El fenómeno no es exclusivamente español. En la Unión Europea, los precios de la vivienda subieron 5,5% interanual en el cuarto trimestre de 2025, mientras los alquileres aumentaron 3,2%. Entre 2015 y el tercer trimestre de 2025, los precios de la vivienda crecieron 64,9%, frente a un aumento de 21,8% en los alquileres. La diferencia revela una problematica muy clara: la vivienda se encarece más rápido que la capacidad ordinaria de habitarla.

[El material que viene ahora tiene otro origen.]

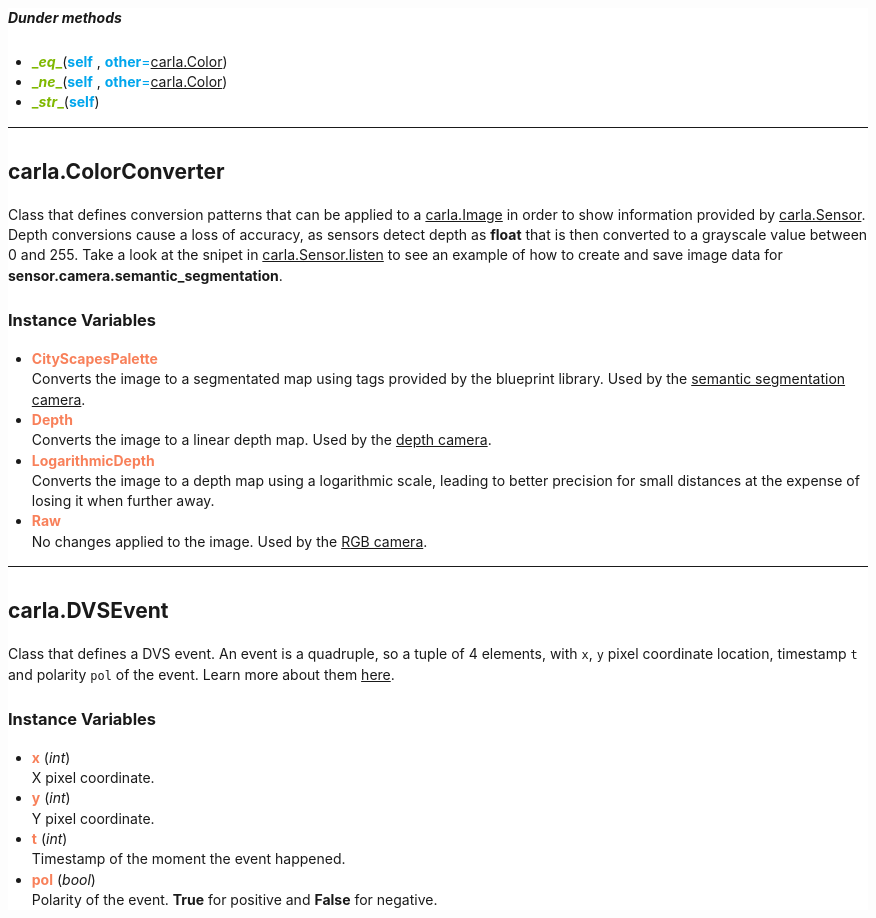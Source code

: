 ##### Dunder methods

- <a name="carla.Color.__eq__"></a>**<font color="#7fb800">\__eq__</font>**(<font color="#00a6ed">**self**</font>
  , <font color="#00a6ed">**other**=[carla.Color](#carla.Color)</font>)
- <a name="carla.Color.__ne__"></a>**<font color="#7fb800">\__ne__</font>**(<font color="#00a6ed">**self**</font>
  , <font color="#00a6ed">**other**=[carla.Color](#carla.Color)</font>)
- <a name="carla.Color.__str__"></a>**<font color="#7fb800">\__str__</font>**(<font color="#00a6ed">**self**</font>)

---

## carla.ColorConverter<a name="carla.ColorConverter"></a>

Class that defines conversion patterns that can be applied to a [carla.Image](#carla.Image) in order to show information
provided by [carla.Sensor](#carla.Sensor). Depth conversions cause a loss of accuracy, as sensors detect depth as <b>
float</b> that is then converted to a grayscale value between 0 and 255. Take a look at the snipet
in [carla.Sensor.listen](#carla.Sensor.listen) to see an example of how to create and save image data for <b>
sensor.camera.semantic_segmentation</b>.

### Instance Variables

- <a name="carla.ColorConverter.CityScapesPalette"></a>**<font color="#f8805a">CityScapesPalette</font>**  
  Converts the image to a segmentated map using tags provided by the blueprint library. Used by
  the [semantic segmentation camera](ref_sensors.md#semantic-segmentation-camera).
- <a name="carla.ColorConverter.Depth"></a>**<font color="#f8805a">Depth</font>**  
  Converts the image to a linear depth map. Used by the [depth camera](ref_sensors.md#depth-camera).
- <a name="carla.ColorConverter.LogarithmicDepth"></a>**<font color="#f8805a">LogarithmicDepth</font>**  
  Converts the image to a depth map using a logarithmic scale, leading to better precision for small distances at the
  expense of losing it when further away.
- <a name="carla.ColorConverter.Raw"></a>**<font color="#f8805a">Raw</font>**  
  No changes applied to the image. Used by the [RGB camera](ref_sensors.md#rgb-camera).

---

## carla.DVSEvent<a name="carla.DVSEvent"></a>

Class that defines a DVS event. An event is a quadruple, so a tuple of 4 elements, with `x`, `y` pixel coordinate
location, timestamp `t` and polarity `pol` of the event. Learn more about them [here](ref_sensors.md).

### Instance Variables

- <a name="carla.DVSEvent.x"></a>**<font color="#f8805a">x</font>** (_int_)  
  X pixel coordinate.
- <a name="carla.DVSEvent.y"></a>**<font color="#f8805a">y</font>** (_int_)  
  Y pixel coordinate.
- <a name="carla.DVSEvent.t"></a>**<font color="#f8805a">t</font>** (_int_)  
  Timestamp of the moment the event happened.
- <a name="carla.DVSEvent.pol"></a>**<font color="#f8805a">pol</font>** (_bool_)  
  Polarity of the event. __True__ for positive and __False__ for negative.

La pregunta más importante en esta situación es, ¿quién compra estas viviendas? La respuesta no suele ser el trabajador promedio con su salario promedio. En muchos casos compran hogares con dos ingresos, familias con ayuda patrimonial, personas que ya tenían una vivienda previa, inversores con liquidez, compradores extranjeros o propietarios que aprovechan la revalorización acumulada. Quien empieza desde cero no compite contra otro individuo que empieza desde cero. Compite contra capital acumulado.
Esa diferencia parece técnica, pero es moralmente enorme. Dos personas pueden tener el mismo sueldo y vivir en la misma ciudad, pero no ocupar la misma posición económica. Una llega al mercado con ahorros familiares, una propiedad heredada o una vivienda ya revalorizada. La otra llega únicamente con salario. Ambas aparecen en las estadísticas como compradores potenciales, pero no juegan con las mismas condiciones. La desigualdad contemporánea no siempre se expresa en el ingreso mensual; muchas o la mayoría de las veces se expresa en el punto de salida.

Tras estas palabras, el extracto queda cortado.